O mercado de locação residencial e comercial no Brasil registrou um aumento na inadimplência durante o mês de maio, atingindo a marca de 3,22%. O movimento, que interrompe a trajetória de queda observada em abril, reflete a pressão dos juros elevados e o endividamento das famílias sobre o orçamento destinado à moradia. O impacto é sentido tanto em imóveis populares quanto em contratos de alto padrão, sinalizando um desafio crescente para inquilinos de diferentes faixas de renda em todo o território nacional.
Impacto da inadimplência por faixa de valor
Os dados da Superlógica indicam que os imóveis de menor valor, com aluguéis de até R$ 1 mil, continuam sendo os mais afetados pela instabilidade econômica. Nesta categoria, a inadimplência nos contratos residenciais subiu para 6,31%, enquanto nos imóveis comerciais o índice alcançou 7,6%. Esse cenário evidencia a vulnerabilidade das famílias de baixa renda diante da inflação e do encarecimento do crédito ao consumidor.
Surpreendentemente, o segmento de alto padrão também apresentou deterioração. Em contratos superiores a R$ 13 mil mensais, a inadimplência saltou de 4,52% para 6,16% em apenas um mês. Especialistas apontam que este perfil, composto majoritariamente por empresários e profissionais liberais, sofre com a carga tributária elevada e a desaceleração da atividade econômica, o que compromete a capacidade de pagamento mesmo em faixas de renda mais altas.
Análise por tipo de imóvel e região
Ao observar o comportamento por categoria, as casas registraram a maior elevação na taxa de atrasos, passando de 3,31% para 3,69%. Os apartamentos também apresentaram alta, chegando a 2,35%. Já os imóveis comerciais mantêm a liderança no ranking de inadimplência nacional, com 4,39%, um indicador que reflete diretamente a saúde financeira de pequenos negócios e prestadores de serviços.

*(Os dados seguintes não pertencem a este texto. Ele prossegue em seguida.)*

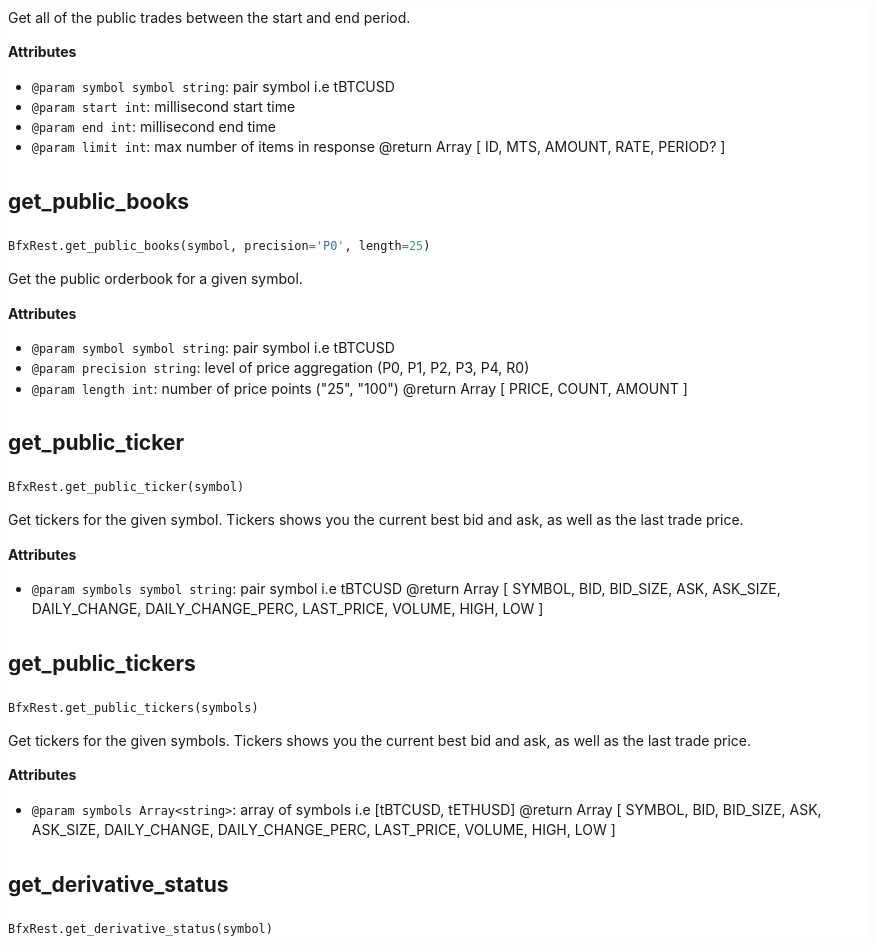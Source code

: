 Get all of the public trades between the start and end period.

__Attributes__

- `@param symbol symbol string`: pair symbol i.e tBTCUSD
- `@param start int`: millisecond start time
- `@param end int`: millisecond end time
- `@param limit int`: max number of items in response
@return Array [ ID, MTS, AMOUNT, RATE, PERIOD? ]


## get_public_books
```python
BfxRest.get_public_books(symbol, precision='P0', length=25)
```

Get the public orderbook for a given symbol.

__Attributes__

- `@param symbol symbol string`: pair symbol i.e tBTCUSD
- `@param precision string`: level of price aggregation (P0, P1, P2, P3, P4, R0)
- `@param length int`: number of price points ("25", "100")
@return Array [ PRICE, COUNT, AMOUNT ]


## get_public_ticker
```python
BfxRest.get_public_ticker(symbol)
```

Get tickers for the given symbol. Tickers shows you the current best bid and ask,
as well as the last trade price.

__Attributes__

- `@param symbols symbol string`: pair symbol i.e tBTCUSD
@return Array [ SYMBOL, BID, BID_SIZE, ASK, ASK_SIZE, DAILY_CHANGE,
  DAILY_CHANGE_PERC, LAST_PRICE, VOLUME, HIGH, LOW ]


## get_public_tickers
```python
BfxRest.get_public_tickers(symbols)
```

Get tickers for the given symbols. Tickers shows you the current best bid and ask,
as well as the last trade price.

__Attributes__

- `@param symbols Array<string>`: array of symbols i.e [tBTCUSD, tETHUSD]
@return Array [ SYMBOL, BID, BID_SIZE, ASK, ASK_SIZE, DAILY_CHANGE,  DAILY_CHANGE_PERC,
  LAST_PRICE, VOLUME, HIGH, LOW ]


## get_derivative_status
```python
BfxRest.get_derivative_status(symbol)
```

Regionalmente, o Nordeste lidera o índice de atrasos com 5,39%, seguido pelo Norte (4,38%) e Sudeste (3,15%). O Sul permanece como a região com o menor índice, registrando 2,67%. O crescimento do setor de mercado de multifamily, focado em locação profissional, é um dos pontos de atenção para o setor, que busca alternativas para mitigar riscos em um ambiente de crédito restrito.
Perspectivas para o mercado de locação
Embora o aumento seja considerado pontual por parte do mercado, a simultaneidade da alta entre diferentes perfis de inquilinos exige cautela. A trajetória da taxa selic e a inflação serão determinantes para a estabilidade dos contratos nos próximos meses. O aluguel, sendo uma despesa essencial, atua como um termômetro da saúde financeira das famílias brasileiras.
Para proprietários e imobiliárias, o momento reforça a necessidade de uma análise de Crédito rigorosa e de um acompanhamento próximo da saúde financeira dos locatários. A diversificação de portfólio e a atenção às tendências de imóveis para locação tornam-se estratégias fundamentais para minimizar prejuízos em um cenário de incertezas econômicas.